**Problem details:** From the line containing "- Think less" through the last line of the data, return those lines exactly as written and nothing more.

**Extracted material:**
BEGIN

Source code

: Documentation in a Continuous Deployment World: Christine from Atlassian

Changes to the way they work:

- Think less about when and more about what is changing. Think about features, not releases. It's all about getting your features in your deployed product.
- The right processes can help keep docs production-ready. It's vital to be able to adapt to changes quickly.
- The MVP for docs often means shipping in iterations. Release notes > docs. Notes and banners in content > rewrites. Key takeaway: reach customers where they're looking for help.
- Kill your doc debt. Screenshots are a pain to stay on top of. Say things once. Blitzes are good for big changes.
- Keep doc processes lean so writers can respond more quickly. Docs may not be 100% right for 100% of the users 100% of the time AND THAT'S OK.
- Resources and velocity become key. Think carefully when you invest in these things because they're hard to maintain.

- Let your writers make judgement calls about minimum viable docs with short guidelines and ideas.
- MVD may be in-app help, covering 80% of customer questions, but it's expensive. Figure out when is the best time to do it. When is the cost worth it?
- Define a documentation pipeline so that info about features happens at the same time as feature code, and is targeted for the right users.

END

**Response box:**
- Think less about when and more about what is changing. Think about features, not releases. It's all about getting your features in your deployed product.
- The right processes can help keep docs production-ready. It's vital to be able to adapt to changes quickly.
- The MVP for docs often means shipping in iterations. Release notes > docs. Notes and banners in content > rewrites. Key takeaway: reach customers where they're looking for help.
- Kill your doc debt. Screenshots are a pain to stay on top of. Say things once. Blitzes are good for big changes.
- Keep doc processes lean so writers can respond more quickly. Docs may not be 100% right for 100% of the users 100% of the time AND THAT'S OK.
- Resources and velocity become key. Think carefully when you invest in these things because they're hard to maintain.

- Let your writers make judgement calls about minimum viable docs with short guidelines and ideas.
- MVD may be in-app help, covering 80% of customer questions, but it's expensive. Figure out when is the best time to do it. When is the cost worth it?
- Define a documentation pipeline so that info about features happens at the same time as feature code, and is targeted for the right users.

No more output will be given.